=== Section Start ===

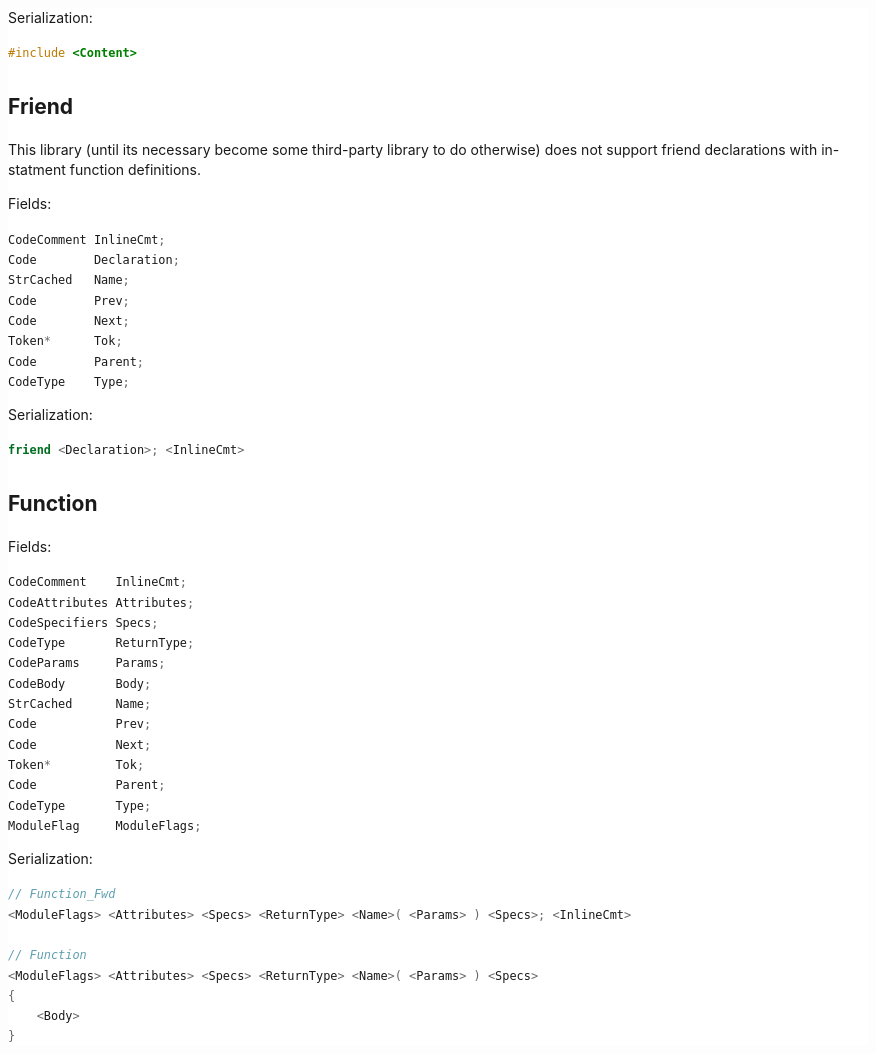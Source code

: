 Serialization:

```cpp
#include <Content>
```

## Friend

This library (until its necessary become some third-party library to do otherwise) does not support friend declarations with in-statment function definitions.

Fields:

```cpp
CodeComment InlineCmt;
Code        Declaration;
StrCached   Name;
Code        Prev;
Code        Next;
Token*      Tok;
Code        Parent;
CodeType    Type;
```

Serialization:

```cpp
friend <Declaration>; <InlineCmt>
```

## Function

Fields:

```cpp
CodeComment    InlineCmt;
CodeAttributes Attributes;
CodeSpecifiers Specs;
CodeType       ReturnType;
CodeParams     Params;
CodeBody       Body;
StrCached      Name;
Code           Prev;
Code           Next;
Token*         Tok;
Code           Parent;
CodeType       Type;
ModuleFlag     ModuleFlags;
```

Serialization:

```cpp
// Function_Fwd
<ModuleFlags> <Attributes> <Specs> <ReturnType> <Name>( <Params> ) <Specs>; <InlineCmt>

// Function
<ModuleFlags> <Attributes> <Specs> <ReturnType> <Name>( <Params> ) <Specs>
{
    <Body>
}
```
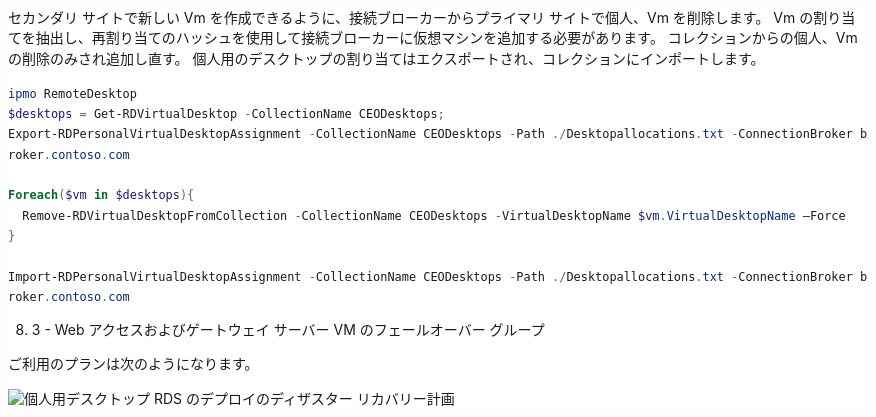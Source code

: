    セカンダリ サイトで新しい Vm を作成できるように、接続ブローカーからプライマリ サイトで個人、Vm を削除します。 Vm の割り当てを抽出し、再割り当てのハッシュを使用して接続ブローカーに仮想マシンを追加する必要があります。 コレクションからの個人、Vm の削除のみされ追加し直す。 個人用のデスクトップの割り当てはエクスポートされ、コレクションにインポートします。

   ```powershell
   ipmo RemoteDesktop
   $desktops = Get-RDVirtualDesktop -CollectionName CEODesktops; 
   Export-RDPersonalVirtualDesktopAssignment -CollectionName CEODesktops -Path ./Desktopallocations.txt -ConnectionBroker broker.contoso.com 

   Foreach($vm in $desktops){
     Remove-RDVirtualDesktopFromCollection -CollectionName CEODesktops -VirtualDesktopName $vm.VirtualDesktopName –Force
   }
   
   Import-RDPersonalVirtualDesktopAssignment -CollectionName CEODesktops -Path ./Desktopallocations.txt -ConnectionBroker broker.contoso.com 
   ```
8. 3 - Web アクセスおよびゲートウェイ サーバー VM のフェールオーバー グループ

ご利用のプランは次のようになります。 

![個人用デスクトップ RDS のデプロイのディザスター リカバリー計画](media/rds-asr-personal-desktops-drplan.png)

=== Section End ===

**WHAT TO DO:** Copy out each line of the records above that includes "CEODesktops".

**SOLUTION TO THIS EXERCISE:**
   $desktops = Get-RDVirtualDesktop -CollectionName CEODesktops; 
   Export-RDPersonalVirtualDesktopAssignment -CollectionName CEODesktops -Path ./Desktopallocations.txt -ConnectionBroker broker.contoso.com 
     Remove-RDVirtualDesktopFromCollection -CollectionName CEODesktops -VirtualDesktopName $vm.VirtualDesktopName –Force
   Import-RDPersonalVirtualDesktopAssignment -CollectionName CEODesktops -Path ./Desktopallocations.txt -ConnectionBroker broker.contoso.com 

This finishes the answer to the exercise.